*** DATA LISTING
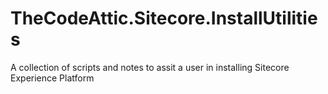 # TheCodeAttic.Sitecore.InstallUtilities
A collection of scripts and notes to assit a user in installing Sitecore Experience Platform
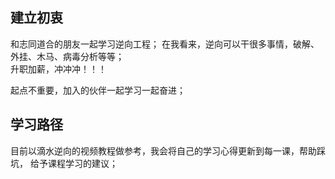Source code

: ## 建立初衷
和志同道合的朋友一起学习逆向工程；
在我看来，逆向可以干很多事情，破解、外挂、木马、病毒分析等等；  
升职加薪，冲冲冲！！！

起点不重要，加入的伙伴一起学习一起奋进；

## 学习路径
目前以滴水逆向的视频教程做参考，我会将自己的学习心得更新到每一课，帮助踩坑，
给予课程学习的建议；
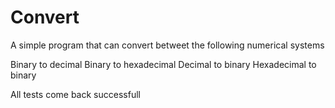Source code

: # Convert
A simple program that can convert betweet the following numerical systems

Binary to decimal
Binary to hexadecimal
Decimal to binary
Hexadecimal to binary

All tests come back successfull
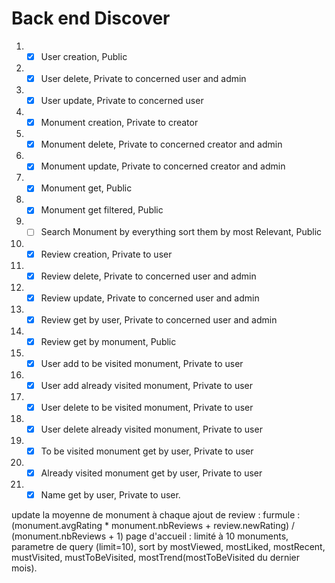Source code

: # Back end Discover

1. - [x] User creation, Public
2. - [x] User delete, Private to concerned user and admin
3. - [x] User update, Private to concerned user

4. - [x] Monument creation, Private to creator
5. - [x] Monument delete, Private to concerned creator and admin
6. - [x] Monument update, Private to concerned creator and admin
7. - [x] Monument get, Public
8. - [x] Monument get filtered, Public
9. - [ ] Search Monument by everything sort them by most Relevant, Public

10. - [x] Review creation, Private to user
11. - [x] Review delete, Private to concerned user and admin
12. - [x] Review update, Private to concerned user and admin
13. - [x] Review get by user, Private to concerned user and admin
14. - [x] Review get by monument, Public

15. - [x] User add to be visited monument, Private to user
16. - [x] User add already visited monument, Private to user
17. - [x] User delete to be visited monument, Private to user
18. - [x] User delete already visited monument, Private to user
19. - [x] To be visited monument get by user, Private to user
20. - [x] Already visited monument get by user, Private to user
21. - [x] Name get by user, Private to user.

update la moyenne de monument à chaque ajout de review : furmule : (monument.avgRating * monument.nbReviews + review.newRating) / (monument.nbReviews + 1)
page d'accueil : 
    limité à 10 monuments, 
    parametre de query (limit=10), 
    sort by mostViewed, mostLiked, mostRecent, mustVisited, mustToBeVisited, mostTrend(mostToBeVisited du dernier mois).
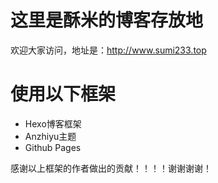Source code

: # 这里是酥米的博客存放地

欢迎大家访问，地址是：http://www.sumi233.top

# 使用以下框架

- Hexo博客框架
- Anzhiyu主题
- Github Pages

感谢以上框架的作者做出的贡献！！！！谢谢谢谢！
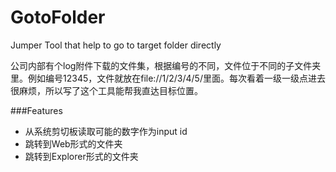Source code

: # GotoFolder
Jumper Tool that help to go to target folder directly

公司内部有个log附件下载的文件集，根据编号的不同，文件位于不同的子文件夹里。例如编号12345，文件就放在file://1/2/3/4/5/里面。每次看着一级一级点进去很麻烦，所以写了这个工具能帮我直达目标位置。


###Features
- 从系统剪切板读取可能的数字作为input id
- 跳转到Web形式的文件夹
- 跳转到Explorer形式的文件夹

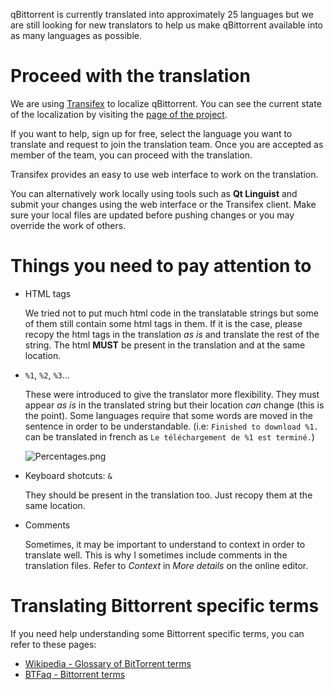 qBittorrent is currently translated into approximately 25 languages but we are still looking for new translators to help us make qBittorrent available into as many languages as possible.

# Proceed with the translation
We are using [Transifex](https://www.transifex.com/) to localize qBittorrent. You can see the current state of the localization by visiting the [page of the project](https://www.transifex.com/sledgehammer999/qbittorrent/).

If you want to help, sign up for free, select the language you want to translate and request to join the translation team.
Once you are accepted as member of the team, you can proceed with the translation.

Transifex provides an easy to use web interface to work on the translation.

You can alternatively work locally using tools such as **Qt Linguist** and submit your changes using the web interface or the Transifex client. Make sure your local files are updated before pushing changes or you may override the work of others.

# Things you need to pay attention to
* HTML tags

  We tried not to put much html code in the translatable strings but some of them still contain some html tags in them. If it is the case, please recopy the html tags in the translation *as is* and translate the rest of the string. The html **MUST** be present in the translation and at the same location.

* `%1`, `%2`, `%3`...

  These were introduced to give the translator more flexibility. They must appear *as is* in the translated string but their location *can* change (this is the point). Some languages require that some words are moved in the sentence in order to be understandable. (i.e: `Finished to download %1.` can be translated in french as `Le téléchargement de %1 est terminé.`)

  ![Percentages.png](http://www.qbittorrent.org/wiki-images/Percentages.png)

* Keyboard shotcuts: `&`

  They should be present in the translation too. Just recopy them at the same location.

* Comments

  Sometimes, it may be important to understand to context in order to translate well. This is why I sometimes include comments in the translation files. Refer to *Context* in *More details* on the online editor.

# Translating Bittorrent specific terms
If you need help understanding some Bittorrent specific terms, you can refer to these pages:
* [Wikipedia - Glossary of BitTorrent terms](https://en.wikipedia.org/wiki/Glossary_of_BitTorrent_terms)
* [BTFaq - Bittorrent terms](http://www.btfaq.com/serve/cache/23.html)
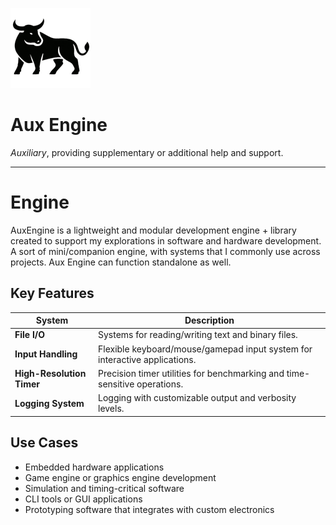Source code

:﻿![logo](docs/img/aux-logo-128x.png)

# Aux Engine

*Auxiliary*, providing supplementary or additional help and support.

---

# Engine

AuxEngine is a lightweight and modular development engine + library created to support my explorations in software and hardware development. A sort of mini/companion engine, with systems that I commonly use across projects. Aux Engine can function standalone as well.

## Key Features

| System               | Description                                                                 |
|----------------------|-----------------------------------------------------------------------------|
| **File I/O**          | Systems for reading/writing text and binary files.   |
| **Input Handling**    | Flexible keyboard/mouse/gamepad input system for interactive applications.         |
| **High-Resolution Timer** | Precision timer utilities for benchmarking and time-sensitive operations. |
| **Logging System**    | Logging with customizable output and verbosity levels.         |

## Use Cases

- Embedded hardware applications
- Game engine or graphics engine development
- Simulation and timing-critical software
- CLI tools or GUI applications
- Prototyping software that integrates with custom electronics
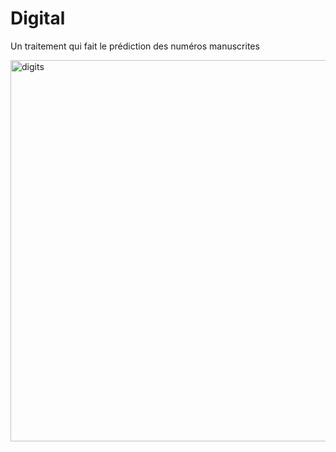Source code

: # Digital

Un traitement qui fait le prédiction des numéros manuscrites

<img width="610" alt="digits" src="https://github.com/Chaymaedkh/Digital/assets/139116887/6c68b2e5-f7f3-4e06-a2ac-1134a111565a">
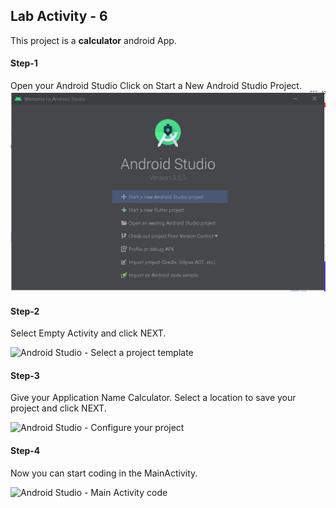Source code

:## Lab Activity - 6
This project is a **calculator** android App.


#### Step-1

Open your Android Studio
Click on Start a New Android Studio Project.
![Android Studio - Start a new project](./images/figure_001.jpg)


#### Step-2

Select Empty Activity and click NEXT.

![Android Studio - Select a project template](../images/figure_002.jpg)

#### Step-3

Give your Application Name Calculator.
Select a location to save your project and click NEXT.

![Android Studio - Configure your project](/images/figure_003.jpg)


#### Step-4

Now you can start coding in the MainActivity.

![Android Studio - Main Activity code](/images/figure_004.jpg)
******
*** DATA LISTING
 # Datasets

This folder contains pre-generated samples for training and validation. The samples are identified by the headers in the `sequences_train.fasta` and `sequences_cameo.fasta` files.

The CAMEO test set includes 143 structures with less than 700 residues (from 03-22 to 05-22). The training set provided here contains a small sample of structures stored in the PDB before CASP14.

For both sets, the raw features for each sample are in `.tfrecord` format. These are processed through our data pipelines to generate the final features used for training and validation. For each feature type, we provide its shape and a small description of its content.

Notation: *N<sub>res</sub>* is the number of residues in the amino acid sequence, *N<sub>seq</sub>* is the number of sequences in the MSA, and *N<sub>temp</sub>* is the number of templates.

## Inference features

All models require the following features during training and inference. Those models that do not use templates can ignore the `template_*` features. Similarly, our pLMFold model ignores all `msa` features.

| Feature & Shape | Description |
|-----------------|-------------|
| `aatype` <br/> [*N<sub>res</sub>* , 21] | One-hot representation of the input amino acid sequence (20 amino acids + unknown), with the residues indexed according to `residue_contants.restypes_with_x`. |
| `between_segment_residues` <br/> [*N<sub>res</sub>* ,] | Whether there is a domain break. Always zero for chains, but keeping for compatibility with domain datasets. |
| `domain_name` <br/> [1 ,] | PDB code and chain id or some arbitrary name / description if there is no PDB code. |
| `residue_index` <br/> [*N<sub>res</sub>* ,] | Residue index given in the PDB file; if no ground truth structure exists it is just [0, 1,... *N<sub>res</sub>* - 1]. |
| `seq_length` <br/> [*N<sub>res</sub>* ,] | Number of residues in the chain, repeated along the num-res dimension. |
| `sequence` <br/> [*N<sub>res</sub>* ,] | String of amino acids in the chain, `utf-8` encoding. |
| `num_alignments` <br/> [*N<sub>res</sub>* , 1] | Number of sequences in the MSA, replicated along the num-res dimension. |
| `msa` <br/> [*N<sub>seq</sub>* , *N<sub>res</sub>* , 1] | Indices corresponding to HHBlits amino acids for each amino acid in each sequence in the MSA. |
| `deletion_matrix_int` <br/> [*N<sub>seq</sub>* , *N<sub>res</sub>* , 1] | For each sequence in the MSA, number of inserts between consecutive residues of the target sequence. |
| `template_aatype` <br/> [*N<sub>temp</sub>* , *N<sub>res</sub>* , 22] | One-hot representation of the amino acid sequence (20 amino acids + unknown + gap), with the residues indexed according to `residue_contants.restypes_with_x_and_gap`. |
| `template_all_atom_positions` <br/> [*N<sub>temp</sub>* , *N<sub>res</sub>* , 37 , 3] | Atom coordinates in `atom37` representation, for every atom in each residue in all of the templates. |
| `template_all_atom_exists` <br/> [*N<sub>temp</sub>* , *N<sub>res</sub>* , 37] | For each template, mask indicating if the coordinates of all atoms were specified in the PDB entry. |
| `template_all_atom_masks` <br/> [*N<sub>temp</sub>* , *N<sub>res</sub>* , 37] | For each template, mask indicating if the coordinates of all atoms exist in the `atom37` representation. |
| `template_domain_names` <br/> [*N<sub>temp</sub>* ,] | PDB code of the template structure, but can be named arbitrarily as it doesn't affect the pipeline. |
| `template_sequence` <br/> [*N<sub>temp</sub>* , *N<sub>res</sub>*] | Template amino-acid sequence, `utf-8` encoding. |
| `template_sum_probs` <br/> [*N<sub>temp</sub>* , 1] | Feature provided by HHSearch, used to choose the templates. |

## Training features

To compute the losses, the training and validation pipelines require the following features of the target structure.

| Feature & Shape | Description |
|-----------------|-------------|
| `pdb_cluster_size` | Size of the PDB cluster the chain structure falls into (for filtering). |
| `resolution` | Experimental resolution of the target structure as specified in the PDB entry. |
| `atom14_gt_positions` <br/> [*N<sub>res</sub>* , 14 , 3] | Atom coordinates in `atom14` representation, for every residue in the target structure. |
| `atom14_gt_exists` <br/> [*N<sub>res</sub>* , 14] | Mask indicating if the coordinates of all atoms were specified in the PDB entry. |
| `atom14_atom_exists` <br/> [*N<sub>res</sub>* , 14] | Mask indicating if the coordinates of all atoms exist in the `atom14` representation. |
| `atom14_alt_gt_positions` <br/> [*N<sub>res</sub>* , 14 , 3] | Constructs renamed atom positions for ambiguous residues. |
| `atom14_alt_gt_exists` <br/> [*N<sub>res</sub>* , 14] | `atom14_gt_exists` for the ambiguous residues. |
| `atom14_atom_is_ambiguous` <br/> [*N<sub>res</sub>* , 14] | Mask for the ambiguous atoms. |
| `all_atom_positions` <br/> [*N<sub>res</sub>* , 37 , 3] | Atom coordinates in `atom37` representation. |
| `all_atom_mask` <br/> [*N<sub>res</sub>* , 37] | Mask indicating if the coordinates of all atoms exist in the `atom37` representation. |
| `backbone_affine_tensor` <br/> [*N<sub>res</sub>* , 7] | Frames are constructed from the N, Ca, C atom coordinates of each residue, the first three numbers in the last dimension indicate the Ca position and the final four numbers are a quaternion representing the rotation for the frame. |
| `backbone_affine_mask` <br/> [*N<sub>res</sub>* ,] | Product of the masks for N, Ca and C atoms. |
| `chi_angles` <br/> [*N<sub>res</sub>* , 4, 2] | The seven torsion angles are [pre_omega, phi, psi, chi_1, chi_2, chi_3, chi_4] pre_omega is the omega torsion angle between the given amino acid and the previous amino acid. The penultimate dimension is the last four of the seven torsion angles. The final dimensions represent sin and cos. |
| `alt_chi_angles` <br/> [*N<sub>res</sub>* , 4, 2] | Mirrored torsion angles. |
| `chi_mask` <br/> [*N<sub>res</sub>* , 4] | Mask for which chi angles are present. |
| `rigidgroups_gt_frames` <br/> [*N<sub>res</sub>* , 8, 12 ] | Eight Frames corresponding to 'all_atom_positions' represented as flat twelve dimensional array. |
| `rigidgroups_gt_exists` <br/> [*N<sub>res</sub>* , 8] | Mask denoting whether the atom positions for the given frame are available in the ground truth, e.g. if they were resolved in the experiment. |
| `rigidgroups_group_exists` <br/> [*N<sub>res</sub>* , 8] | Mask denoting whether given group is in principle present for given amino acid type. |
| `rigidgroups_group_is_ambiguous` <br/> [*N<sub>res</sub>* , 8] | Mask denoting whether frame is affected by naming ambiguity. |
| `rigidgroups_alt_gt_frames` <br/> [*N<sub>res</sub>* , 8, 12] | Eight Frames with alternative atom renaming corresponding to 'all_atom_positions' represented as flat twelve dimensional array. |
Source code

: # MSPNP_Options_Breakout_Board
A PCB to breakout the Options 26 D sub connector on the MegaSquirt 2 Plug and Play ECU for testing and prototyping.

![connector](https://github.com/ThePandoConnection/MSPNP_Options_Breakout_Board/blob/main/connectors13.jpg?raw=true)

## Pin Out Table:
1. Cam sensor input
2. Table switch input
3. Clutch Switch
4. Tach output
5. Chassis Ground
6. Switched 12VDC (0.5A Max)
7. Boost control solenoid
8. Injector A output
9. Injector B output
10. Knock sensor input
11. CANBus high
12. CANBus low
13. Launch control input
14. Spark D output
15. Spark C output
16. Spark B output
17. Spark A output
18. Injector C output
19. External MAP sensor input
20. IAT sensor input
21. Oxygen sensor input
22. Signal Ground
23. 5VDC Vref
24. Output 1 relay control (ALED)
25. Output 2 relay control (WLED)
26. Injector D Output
******
*** DATA LISTING
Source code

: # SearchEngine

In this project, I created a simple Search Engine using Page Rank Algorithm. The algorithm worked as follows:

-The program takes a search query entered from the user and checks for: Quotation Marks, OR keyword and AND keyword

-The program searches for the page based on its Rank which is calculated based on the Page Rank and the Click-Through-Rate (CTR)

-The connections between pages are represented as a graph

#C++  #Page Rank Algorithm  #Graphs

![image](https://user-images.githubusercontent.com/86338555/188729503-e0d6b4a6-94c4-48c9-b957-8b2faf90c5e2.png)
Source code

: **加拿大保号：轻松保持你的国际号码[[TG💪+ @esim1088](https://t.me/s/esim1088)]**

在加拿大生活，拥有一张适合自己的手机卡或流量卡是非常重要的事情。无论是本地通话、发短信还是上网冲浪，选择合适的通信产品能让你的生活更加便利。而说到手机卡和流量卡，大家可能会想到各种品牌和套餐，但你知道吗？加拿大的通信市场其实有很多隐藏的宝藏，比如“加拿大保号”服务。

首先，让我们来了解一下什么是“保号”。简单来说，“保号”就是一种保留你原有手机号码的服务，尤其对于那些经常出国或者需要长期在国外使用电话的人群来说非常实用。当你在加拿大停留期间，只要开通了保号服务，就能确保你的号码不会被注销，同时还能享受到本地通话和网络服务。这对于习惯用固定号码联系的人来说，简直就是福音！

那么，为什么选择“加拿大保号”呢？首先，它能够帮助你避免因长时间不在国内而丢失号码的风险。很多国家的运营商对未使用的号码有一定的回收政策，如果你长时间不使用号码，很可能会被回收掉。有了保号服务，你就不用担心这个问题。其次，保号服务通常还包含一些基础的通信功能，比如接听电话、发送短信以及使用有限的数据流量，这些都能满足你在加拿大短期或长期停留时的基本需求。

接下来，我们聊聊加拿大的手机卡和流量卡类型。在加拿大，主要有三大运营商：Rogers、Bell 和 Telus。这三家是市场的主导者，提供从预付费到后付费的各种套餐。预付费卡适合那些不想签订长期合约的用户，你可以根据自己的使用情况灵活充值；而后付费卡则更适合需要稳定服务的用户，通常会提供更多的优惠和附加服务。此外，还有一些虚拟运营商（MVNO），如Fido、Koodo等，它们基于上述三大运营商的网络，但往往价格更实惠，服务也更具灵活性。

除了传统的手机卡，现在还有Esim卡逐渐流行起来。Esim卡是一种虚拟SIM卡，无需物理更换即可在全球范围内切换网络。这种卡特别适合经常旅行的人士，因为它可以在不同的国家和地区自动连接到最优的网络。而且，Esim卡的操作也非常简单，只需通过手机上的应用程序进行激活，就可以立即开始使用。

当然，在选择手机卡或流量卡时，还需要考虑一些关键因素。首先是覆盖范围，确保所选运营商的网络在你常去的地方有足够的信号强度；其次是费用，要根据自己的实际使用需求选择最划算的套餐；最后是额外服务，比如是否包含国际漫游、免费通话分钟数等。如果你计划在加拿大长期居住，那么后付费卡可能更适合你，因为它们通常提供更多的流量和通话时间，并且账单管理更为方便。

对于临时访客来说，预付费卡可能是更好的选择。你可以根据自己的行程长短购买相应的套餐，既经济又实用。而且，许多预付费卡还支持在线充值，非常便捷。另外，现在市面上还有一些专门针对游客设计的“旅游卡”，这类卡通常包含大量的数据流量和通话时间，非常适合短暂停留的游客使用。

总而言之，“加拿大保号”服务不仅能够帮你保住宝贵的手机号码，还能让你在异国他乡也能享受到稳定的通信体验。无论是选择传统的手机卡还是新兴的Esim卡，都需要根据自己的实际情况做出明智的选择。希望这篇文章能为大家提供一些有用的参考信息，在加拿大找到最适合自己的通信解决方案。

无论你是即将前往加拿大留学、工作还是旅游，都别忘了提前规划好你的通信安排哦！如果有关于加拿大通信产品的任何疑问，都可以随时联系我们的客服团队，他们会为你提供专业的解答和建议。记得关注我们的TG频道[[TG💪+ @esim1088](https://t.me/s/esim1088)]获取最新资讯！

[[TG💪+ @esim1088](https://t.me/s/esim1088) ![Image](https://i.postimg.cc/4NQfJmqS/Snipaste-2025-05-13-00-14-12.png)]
******
* TASK TO CARRY OUT *
Please reproduce exactly the lines in the listing above from the one containing "target structure. |" through the one containing "[*N<sub>res</sub>* , 37]", both included, and nothing more.

* RESPONSE AREA *
| `atom14_gt_positions` <br/> [*N<sub>res</sub>* , 14 , 3] | Atom coordinates in `atom14` representation, for every residue in the target structure. |
| `atom14_gt_exists` <br/> [*N<sub>res</sub>* , 14] | Mask indicating if the coordinates of all atoms were specified in the PDB entry. |
| `atom14_atom_exists` <br/> [*N<sub>res</sub>* , 14] | Mask indicating if the coordinates of all atoms exist in the `atom14` representation. |
| `atom14_alt_gt_positions` <br/> [*N<sub>res</sub>* , 14 , 3] | Constructs renamed atom positions for ambiguous residues. |
| `atom14_alt_gt_exists` <br/> [*N<sub>res</sub>* , 14] | `atom14_gt_exists` for the ambiguous residues. |
| `atom14_atom_is_ambiguous` <br/> [*N<sub>res</sub>* , 14] | Mask for the ambiguous atoms. |
| `all_atom_positions` <br/> [*N<sub>res</sub>* , 37 , 3] | Atom coordinates in `atom37` representation. |
| `all_atom_mask` <br/> [*N<sub>res</sub>* , 37] | Mask indicating if the coordinates of all atoms exist in the `atom37` representation. |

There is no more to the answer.